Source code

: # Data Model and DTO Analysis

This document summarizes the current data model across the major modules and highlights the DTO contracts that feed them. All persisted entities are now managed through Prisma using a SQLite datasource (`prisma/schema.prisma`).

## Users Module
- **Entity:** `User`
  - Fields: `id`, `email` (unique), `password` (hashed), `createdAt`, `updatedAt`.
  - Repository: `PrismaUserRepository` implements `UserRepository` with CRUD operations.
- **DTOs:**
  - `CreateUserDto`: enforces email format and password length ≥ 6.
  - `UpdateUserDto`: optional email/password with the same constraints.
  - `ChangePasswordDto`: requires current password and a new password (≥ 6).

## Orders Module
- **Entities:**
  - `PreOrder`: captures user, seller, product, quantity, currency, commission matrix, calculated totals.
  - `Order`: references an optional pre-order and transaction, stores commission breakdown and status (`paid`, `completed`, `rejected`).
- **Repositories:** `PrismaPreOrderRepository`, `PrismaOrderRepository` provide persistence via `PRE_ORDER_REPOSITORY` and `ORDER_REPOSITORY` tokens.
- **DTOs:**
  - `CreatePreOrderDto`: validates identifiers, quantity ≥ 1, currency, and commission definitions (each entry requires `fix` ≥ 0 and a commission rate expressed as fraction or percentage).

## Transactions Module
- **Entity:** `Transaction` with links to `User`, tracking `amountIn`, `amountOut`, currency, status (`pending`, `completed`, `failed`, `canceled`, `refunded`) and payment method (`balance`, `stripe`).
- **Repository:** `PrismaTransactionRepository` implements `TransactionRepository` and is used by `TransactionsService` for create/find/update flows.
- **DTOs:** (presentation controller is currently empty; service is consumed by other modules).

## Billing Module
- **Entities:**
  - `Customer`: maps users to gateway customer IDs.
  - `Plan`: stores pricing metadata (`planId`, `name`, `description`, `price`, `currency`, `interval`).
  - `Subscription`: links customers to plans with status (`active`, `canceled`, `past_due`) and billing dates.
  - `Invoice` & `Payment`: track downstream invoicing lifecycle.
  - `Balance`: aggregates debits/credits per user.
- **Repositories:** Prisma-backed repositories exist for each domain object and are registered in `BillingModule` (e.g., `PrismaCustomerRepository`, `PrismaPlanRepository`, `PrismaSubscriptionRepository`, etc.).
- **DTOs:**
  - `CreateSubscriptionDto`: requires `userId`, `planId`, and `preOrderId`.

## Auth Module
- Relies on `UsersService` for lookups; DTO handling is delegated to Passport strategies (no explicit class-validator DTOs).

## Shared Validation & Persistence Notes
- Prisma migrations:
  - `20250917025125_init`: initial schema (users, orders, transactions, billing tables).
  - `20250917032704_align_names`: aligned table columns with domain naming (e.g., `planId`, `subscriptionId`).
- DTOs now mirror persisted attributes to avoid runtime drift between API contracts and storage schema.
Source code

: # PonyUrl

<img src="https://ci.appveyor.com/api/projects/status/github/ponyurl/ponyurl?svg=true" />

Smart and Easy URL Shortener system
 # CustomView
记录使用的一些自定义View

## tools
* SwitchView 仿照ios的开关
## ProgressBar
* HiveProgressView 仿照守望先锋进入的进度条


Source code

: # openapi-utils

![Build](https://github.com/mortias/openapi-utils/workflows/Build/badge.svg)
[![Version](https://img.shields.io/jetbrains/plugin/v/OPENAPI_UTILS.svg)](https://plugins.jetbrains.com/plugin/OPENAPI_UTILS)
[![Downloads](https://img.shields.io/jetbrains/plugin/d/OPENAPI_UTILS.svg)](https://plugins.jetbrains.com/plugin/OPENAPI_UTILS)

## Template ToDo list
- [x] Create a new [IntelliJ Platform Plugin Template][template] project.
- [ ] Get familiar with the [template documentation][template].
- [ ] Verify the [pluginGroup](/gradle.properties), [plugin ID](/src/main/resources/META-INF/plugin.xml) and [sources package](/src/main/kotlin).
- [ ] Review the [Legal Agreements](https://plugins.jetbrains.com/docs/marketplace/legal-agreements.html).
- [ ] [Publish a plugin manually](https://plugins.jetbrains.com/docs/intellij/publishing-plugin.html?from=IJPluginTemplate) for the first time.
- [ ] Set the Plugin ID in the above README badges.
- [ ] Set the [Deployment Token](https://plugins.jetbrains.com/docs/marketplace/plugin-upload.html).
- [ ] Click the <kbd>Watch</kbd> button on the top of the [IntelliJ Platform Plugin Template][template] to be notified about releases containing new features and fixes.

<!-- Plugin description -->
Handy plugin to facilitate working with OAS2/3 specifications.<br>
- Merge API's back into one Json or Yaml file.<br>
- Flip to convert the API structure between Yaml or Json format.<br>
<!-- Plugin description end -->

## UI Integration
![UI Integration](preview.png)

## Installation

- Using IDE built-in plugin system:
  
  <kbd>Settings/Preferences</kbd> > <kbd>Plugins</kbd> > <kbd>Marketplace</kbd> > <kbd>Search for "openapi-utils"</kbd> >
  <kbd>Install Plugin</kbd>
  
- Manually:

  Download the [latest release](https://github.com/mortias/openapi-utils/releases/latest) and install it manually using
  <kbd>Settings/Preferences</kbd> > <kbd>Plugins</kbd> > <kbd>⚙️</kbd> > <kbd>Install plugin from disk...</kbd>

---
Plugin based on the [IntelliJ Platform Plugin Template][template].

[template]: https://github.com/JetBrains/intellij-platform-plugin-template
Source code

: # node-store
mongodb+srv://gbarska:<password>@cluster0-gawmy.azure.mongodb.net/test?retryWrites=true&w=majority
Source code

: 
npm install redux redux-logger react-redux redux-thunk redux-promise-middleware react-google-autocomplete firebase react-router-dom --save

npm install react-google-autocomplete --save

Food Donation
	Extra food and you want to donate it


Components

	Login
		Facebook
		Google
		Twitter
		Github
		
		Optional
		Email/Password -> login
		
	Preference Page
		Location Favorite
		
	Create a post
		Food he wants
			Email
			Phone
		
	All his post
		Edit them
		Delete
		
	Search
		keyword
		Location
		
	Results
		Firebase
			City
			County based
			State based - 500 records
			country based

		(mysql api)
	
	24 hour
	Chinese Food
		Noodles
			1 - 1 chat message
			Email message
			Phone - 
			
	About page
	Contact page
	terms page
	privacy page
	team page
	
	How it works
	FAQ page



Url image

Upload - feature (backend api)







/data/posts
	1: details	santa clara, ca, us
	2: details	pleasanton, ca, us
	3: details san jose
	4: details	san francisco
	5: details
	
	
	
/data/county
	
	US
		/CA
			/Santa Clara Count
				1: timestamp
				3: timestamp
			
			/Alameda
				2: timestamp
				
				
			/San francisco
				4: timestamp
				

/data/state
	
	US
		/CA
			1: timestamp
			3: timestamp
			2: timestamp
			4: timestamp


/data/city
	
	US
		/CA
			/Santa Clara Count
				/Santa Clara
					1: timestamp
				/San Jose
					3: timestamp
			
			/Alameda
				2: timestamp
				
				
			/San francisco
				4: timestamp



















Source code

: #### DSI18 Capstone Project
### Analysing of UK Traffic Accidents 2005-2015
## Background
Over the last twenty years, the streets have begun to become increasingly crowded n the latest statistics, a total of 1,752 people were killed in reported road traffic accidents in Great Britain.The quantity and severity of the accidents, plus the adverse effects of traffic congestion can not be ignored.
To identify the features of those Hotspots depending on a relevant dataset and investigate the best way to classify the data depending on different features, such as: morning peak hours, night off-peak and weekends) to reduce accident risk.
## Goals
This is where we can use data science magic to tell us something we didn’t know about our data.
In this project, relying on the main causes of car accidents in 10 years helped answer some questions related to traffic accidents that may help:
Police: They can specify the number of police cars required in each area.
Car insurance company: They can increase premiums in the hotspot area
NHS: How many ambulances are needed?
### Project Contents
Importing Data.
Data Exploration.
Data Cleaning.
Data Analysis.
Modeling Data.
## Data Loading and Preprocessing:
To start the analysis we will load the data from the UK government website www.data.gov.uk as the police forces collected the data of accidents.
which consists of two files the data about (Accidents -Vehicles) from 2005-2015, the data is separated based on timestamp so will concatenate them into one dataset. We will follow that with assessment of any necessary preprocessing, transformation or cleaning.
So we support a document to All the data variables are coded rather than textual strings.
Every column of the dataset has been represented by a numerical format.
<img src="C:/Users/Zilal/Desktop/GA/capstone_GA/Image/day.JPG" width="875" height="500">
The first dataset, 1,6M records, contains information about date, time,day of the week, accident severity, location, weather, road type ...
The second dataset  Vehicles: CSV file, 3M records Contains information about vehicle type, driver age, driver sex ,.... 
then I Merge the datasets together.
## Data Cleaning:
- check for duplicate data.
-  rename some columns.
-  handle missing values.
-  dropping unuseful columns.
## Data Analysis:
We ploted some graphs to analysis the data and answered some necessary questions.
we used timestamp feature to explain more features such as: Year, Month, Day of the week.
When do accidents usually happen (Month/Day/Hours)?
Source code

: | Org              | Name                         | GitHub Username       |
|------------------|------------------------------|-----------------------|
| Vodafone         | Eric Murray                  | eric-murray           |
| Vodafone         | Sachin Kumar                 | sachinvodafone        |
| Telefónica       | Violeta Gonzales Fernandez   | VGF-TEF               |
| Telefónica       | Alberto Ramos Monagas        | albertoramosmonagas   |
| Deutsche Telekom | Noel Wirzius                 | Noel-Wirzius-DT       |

+++++

# Problem to solve
Retype every line of the listing, word for word, from its opening line to the line that holds "the same constraints.", and include that last line too.

# Task output
Source code

: # Data Model and DTO Analysis

This document summarizes the current data model across the major modules and highlights the DTO contracts that feed them. All persisted entities are now managed through Prisma using a SQLite datasource (`prisma/schema.prisma`).

## Users Module
- **Entity:** `User`
  - Fields: `id`, `email` (unique), `password` (hashed), `createdAt`, `updatedAt`.
  - Repository: `PrismaUserRepository` implements `UserRepository` with CRUD operations.
- **DTOs:**
  - `CreateUserDto`: enforces email format and password length ≥ 6.
  - `UpdateUserDto`: optional email/password with the same constraints.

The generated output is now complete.